UNITED STATES
SECURITIES AND EXCHANGE COMMISSION
Washington, D.C. 20549
FORM 8-K
CURRENT REPORT
Pursuant to Section 13 or 15(d) of the Securities Exchange Act of 1934
Date of Report (Date of earliest event reported) June 29, 1999
CENTURYTEL, INC.
(Exact name of registrant as specified in its charter)
Louisiana 1-7784 72-0651161
(State or other (Commission File (IRS Employer
jurisdiction of Number) Identification No.)
incorporation)
100 Century Park Drive, Monroe, Louisiana 71203
(Address of principal executive offices) (Zip Code)

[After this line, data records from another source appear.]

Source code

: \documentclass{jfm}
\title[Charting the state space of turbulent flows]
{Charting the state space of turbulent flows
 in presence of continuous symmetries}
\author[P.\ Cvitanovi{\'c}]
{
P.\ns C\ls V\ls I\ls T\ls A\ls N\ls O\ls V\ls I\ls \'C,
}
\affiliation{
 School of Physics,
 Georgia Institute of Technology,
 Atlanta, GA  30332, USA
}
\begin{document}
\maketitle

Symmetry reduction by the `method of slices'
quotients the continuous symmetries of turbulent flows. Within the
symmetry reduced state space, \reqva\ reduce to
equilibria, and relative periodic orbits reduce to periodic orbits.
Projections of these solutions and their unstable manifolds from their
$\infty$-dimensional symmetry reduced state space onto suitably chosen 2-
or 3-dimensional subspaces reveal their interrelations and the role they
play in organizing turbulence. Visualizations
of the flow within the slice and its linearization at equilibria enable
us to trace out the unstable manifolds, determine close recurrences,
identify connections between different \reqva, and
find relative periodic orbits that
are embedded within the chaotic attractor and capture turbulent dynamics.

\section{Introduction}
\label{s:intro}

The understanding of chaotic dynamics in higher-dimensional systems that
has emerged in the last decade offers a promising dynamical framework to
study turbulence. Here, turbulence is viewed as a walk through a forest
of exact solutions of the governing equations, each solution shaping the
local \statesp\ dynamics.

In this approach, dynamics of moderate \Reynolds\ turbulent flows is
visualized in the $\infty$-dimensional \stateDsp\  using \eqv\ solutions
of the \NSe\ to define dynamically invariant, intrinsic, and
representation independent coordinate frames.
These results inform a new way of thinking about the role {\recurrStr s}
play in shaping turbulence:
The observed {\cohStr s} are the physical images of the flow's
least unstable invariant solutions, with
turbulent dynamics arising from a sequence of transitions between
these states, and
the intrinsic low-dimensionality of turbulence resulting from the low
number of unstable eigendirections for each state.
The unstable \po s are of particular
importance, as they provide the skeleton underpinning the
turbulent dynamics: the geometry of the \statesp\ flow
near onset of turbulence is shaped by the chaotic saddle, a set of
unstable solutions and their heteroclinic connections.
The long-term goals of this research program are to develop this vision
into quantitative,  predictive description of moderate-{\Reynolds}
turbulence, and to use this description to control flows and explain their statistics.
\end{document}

Registrant's telephone number, including area code (318) 388-9000
Item 5. Other Events.
On June 29, 1999, the Registrant entered into a definitive agreement to purchase
from an affiliate of GTE Corporation ("GTE") assets comprising substantially all
of GTE's local telephone operations in Arkansas. In exchange, the Registrant has
agreed to pay $843.35 million in cash, subject to certain adjustments described
below.
The assets to be purchased will include all telephone access lines (which
numbered approximately 213,650 as of December 31, 1998) and related property and
equipment comprising GTE's local exchange operations in 103 exchanges in
predominantly rural and suburban markets throughout Arkansas, several of which
are adjacent to properties currently owned and operated by the Registrant. The
assets to be purchased will not include (i) GTE's Cellular, PCS, inter-LATA long
distance or internet operations, (ii) GTE's inter-LATA fiber optic network
assets or (iii) any rights under GTE's billing and collection contracts and
certain other agreements. The Registrant will not assume any liabilities of GTE
other than those associated with contracts, employees, customer deposits and
certain other assets transferred in connection with the sale. The purchase price
will be adjusted to, among other things, (i) reimburse GTE for certain
pre-closing costs and (ii) compensate the Registrant if GTE fails to attain
certain specified pre-closing capital expenditure targets. The aggregate effect
of these adjustments is not expected to be material.
Consummation of the transaction is subject to, among other things, (i) the
receipt of approvals from the Federal Communications Commission and the Arkansas
Public Utilities Commission, (ii) compliance with the notification and waiting
period requirements under the Hart-Scott-Rodino Antitrust Improvements Act of
1976, (iii) the receipt of various third party consents, including releases from
GTE bondholders terminating liens on the transferred assets, and (iv) various
other customary closing conditions. The Registrant has agreed to pay GTE
approximately $42.2 million if the transaction is not consummated under certain
specified conditions, including its incapacity to finance the transaction.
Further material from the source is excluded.